The title of this post is ‘How does Hugo work’? And then I asked for the “algorithm”.

This means

  • What does Hugo do?

  • Which are the steps involved - Such as

    1. reading the config file,
    2. going through the contents directory and its subdirectories
    3. Construct the site object which contains all the parameters (and more??) to be accessed through the context (a dot) in the templates.
    4. Searching for templates and applying them with the Markdown input supplied from the contents directory
    5. Applying the default taxonomy (unless otherwise stated) to the tags and categories given in the Markdown files and creating static web pages for each tag and category.
    6. Create a folder structure in the public folder folder which follows the structure of the contents folder and write the generated html files and the files copied from the static folder.
  • Something worth explaining: Hugo uses the golang template system. (Golang developer perspective here: template package - html/template - Go Packages ; template package - text/template - Go Packages Templates are executed by applying them to a data structure. Annotations in the template refer to elements of the data structure to control execution and derive values to be displayed. Execution of the template walks the structure and sets the cursor, represented
    by a period ‘.’ and called “dot”, to the value at the current location in the structure as execution proceeds.
    ). How does this look like from the web developer perspective?

A description from web developer perspective is not the same as a description for a business user.

The descriptions in the documentation and in this thread so far have been quite vague.

One has to find out by trail and error by …

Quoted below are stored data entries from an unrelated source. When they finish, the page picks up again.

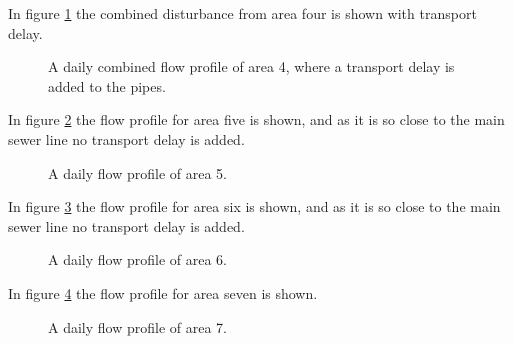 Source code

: In figure \ref{fig:flow_profile_zone_4_combined_with_delay} the combined disturbance from area four is shown with transport delay. 

\begin{figure}[H]
\centering

\caption{A daily combined flow profile of area 4, where a transport delay is added to the pipes.}
\label{fig:flow_profile_zone_4_combined_with_delay}
\end{figure} 

In figure \ref{fig:APP_flow_profile_zone5} the flow profile for area five is shown, and as it is so close to the main sewer line no transport delay is added. 

\begin{figure}[H]
\centering

\caption{A daily flow profile of area 5.}
\label{fig:APP_flow_profile_zone5}
\end{figure} 

% 

In figure \ref{fig:APP_flow_profile_zone6} the flow profile for area six is shown, and as it is so close to the main sewer line no transport delay is added. 

\begin{figure}[H]
\centering

\caption{A daily flow profile of area 6.}
\label{fig:APP_flow_profile_zone6}
\end{figure} 

% 

In figure \ref{fig:APP_flow_profile_zone7} the flow profile for area seven is shown. 

\begin{figure}[H]
\centering

\caption{A daily flow profile of area 7.}
\label{fig:APP_flow_profile_zone7}
\end{figure} 

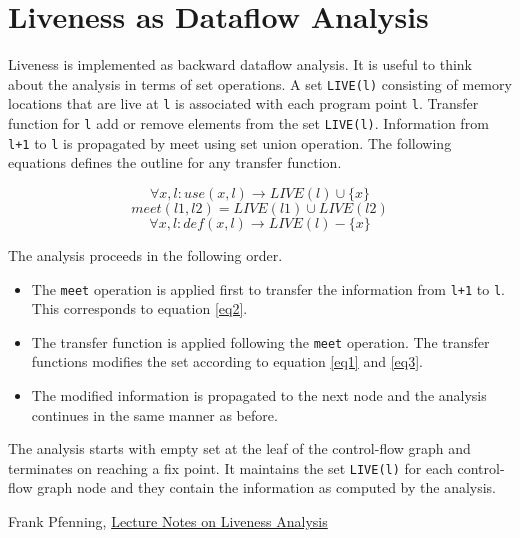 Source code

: \documentclass{article}
\begin{document}
\section{Liveness as Dataflow Analysis}
Liveness is implemented as backward dataflow analysis. It is useful to think about the analysis in terms of set operations. A set \texttt{LIVE(l)} consisting of memory locations that are live at \texttt{l} is associated with each program point \texttt{l}. Transfer function for \texttt{l} add or remove elements from the set \texttt{LIVE(l)}. Information from \texttt{l+1} to \texttt{l} is propagated by meet using set union operation. The following equations defines the outline for any transfer function.

\begin{equation}
\label{eq1}
\forall x, l:  use(x,l) \to LIVE(l) \cup \{x\}
\end{equation}
\begin{equation}
\label{eq2}
meet(l1, l2) = LIVE(l1) \cup LIVE(l2)
\end{equation}
\begin{equation}
\label{eq3}
\forall x,l: def(x,l) \to LIVE(l) - \{x\}
\end{equation}

The analysis proceeds in the following order. 
\begin{itemize}
\item The \texttt{meet} operation is applied first to transfer the information from \texttt{l+1} to \texttt{l}. This corresponds to equation \ref{eq2}. 
\item The transfer function is applied following the \texttt{meet} operation. The transfer functions modifies the set according to equation \ref{eq1} and \ref{eq3}. 
\item The modified information is propagated to the next node and the analysis continues in the same manner as before. 
\end{itemize}
The analysis starts with empty set at the leaf of the control-flow graph and terminates on reaching a fix point. It maintains the set \texttt{LIVE(l)} for each control-flow graph node and they contain the information as computed by the analysis.

\begin{thebibliography}{1}
Frank Pfenning,
\href{http://www.cs.cmu.edu/~fp/courses/15411-f08/lectures/04-liveness.pdf} {Lecture Notes on Liveness Analysis}

\end{thebibliography}
\end{document}
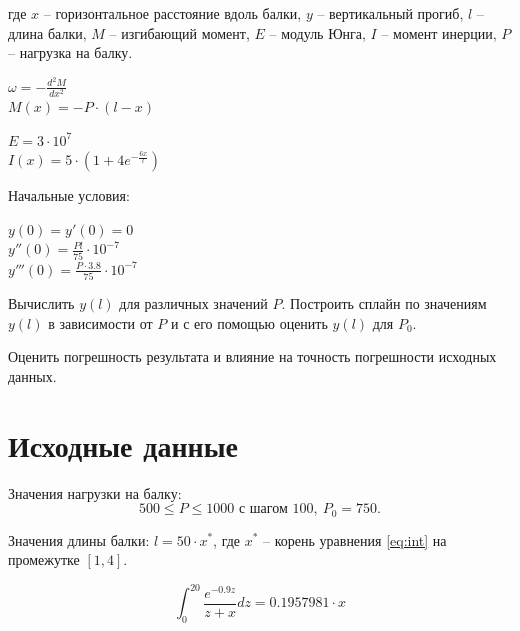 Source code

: где $x$ -- горизонтальное расстояние вдоль балки, $y$ -- вертикальный прогиб, $l$ -- длина балки, $M$ -- изгибающий момент, $E$ -- модуль Юнга, $I$ -- момент инерции, $P$ -- нагрузка на балку.

\begin{center}
\begin{multicols}{2}
$\omega = - \frac{d^2M}{dx^2}$\\
$M(x) = -P \cdot (l - x)$
\end{multicols}
\end{center}

\begin{center}
\begin{multicols}{2}
$E = 3\cdot 10^7$\\
$I(x) = 5 \cdot (1 + 4 e^{-\frac{6x}{l}})$
\end{multicols}
\end{center}

Начальные условия:
\begin{center}
\begin{multicols}{3}
$y(0) = y'(0) = 0$\\
$y''(0) = \frac{Pl}{75}\cdot 10^{-7}$\\
$y'''(0) = \frac{P \cdot 3.8}{75}\cdot 10^{-7}$
\end{multicols}
\end{center}

Вычислить $y(l)$ для различных значений $P$. Построить сплайн по значениям $y(l)$ в зависимости от $P$ и с его помощью оценить $y(l)$ для $P_0$. 

Оценить погрешность результата и влияние на точность погрешности исходных данных.

\section{Исходные данные}

Значения нагрузки на балку: 
\begin{equation}\label{eq:p_values}
	500 \le P \le 1000 \text{ с шагом } 100,\ P_0 = 750.
\end{equation}

Значения длины балки: $l = 50\cdot x^*$, где $x^*$ -- корень уравнения \ref{eq:int} на промежутке $[1, 4]$.

\begin{equation}\label{eq:int}
	\int_0^{20} \frac{e^{-0.9z}}{z+x}dz = 0.1957981\cdot x
\end{equation}

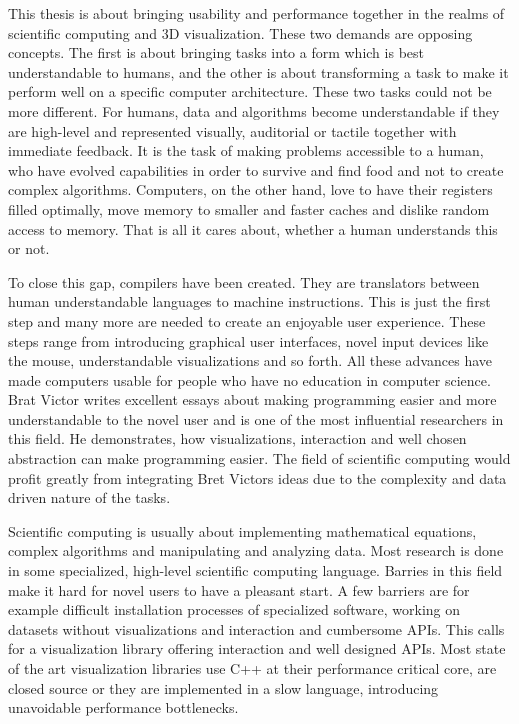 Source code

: This thesis is about bringing usability and performance together in the realms of scientific computing and 3D visualization.
These two demands are opposing concepts.
The first is about bringing tasks into a form which is best understandable to humans, and the other is about transforming a task to make it perform well on a specific computer architecture.
These two tasks could not be more different. 
For humans, data and algorithms become understandable if they are high-level and represented visually, auditorial or tactile together with immediate feedback. 
It is the task of making problems accessible to a human, who have evolved capabilities in order to survive and find food and not to create complex algorithms.
Computers, on the other hand, love to have their registers filled optimally, move memory to smaller and faster caches and dislike random access to memory. That is all it cares about, whether a human understands this or not.

To close this gap, compilers have been created. They are translators between human understandable languages to machine instructions.
This is just the first step and many more are needed to create an enjoyable user experience.
These steps range from introducing graphical user interfaces, novel input devices like the mouse, understandable visualizations and so forth.
All these advances have made computers usable for people who have no education in computer science.
Brat Victor writes excellent essays about making programming easier and more understandable to the novel user and is one of the most influential researchers in this field.
He demonstrates, how visualizations, interaction and well chosen abstraction can make programming easier\cite{BretVictorLP}\cite{BretVictorLA}.
The field of scientific computing would profit greatly from integrating Bret Victors ideas due to the complexity and data driven nature of the tasks.

Scientific computing is usually about implementing mathematical equations, complex algorithms and manipulating and analyzing data.
Most research is done in some specialized, high-level scientific computing language\cite{DBLP:journals/corr/abs-1209-5145}.
Barries in this field make it hard for novel users to have a pleasant start.
A few barriers are for example difficult installation processes of specialized software, working on datasets without visualizations and interaction and cumbersome \ac{API}s.
This calls for a visualization library offering interaction and well designed \ac{API}s.
Most state of the art visualization libraries use C++ at their performance critical core, are closed source or they are implemented in a slow language, introducing unavoidable performance bottlenecks.

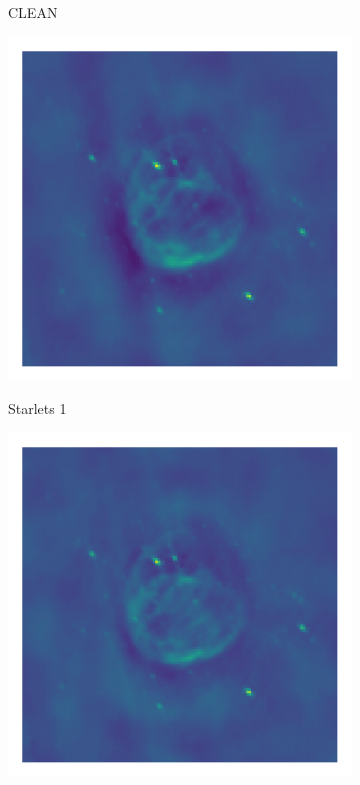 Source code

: \begin{figure}[h]
	\centering
	\begin{subfigure}[b]{0.3\linewidth}
		\begin{center}CLEAN\end{center}
		\includegraphics[width=\linewidth, trim={18px 19px 18px 18px}, clip]{./chapters/05.results/g55/clean_image.png}
	\end{subfigure}
	\begin{subfigure}[b]{0.3\linewidth}
		\begin{center}Starlets 1\end{center}
		\includegraphics[width=\linewidth, trim={18px 19px 18px 18px}, clip]{./chapters/05.results/g55/starlets1_image.png}

\end{subfigure}
\end{figure}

  • trying out different themes and identifiying which type of web site they support
  • changing them here and there and test if it still works
  • finding out what is a hard coded convention and what may be changed

The explanations could start from a very basic explanation such as

And then proceed to more detailed descriptions what Hugo does.

For example when I started it was not clear to me that the layouts directory may be empty as the theme has a layout directory and the layouts are taken from there. It is not necessary to copy the layouts from the theme layouts directory to the layouts directory as there is a lookup process for layouts which depends on naming conventions.

Of course good example themes are helpful as well (see other recent thread on this).

@regis

Your explanation of the dot object is most helpful

But in Hugo Templates, most of the time, only one object is available to you: the context.
And it is stored in a dot.Yep, that dot. {{.}}

What would be good to know how Hugo constructs this dot object and then how it processes it.

When I studied Hugo, I created for myself this mindmap. The gray arrows show Hugo’s work. Perhaps it will help someone to understand something, or inspire to draw something like this more professionally.

For me, the next step past https://arunrocks.com/minimal-hugo-site-tutorial was https://www.jakewiesler.com/blog/hugo-directory-structure

It helped me understand how to add plain markdown pages to a site that’s mostly hugo-reveal presenations, and that was a bloody miracle :slight_smile:
Clear doc is a wonderful thing. Seems like the official doc needs something like Jake’s doc added to it.

See Two kinds of pages in one site? for my painful learning experience, and https://github.com/dankegel/hugo-demo for my minimal demo.

@hjh I know I am late to the party, but I just wanted to post to let you know I really appreciate your quest. Algorithmic descriptions are a wonderful way of cutting through the complexity of large projects. That hard part is getting explanations that are succinct, yet relevant enough.

The Jake Wiesler page is one of the best I’ve come across. But there’s still a lot more to be covered.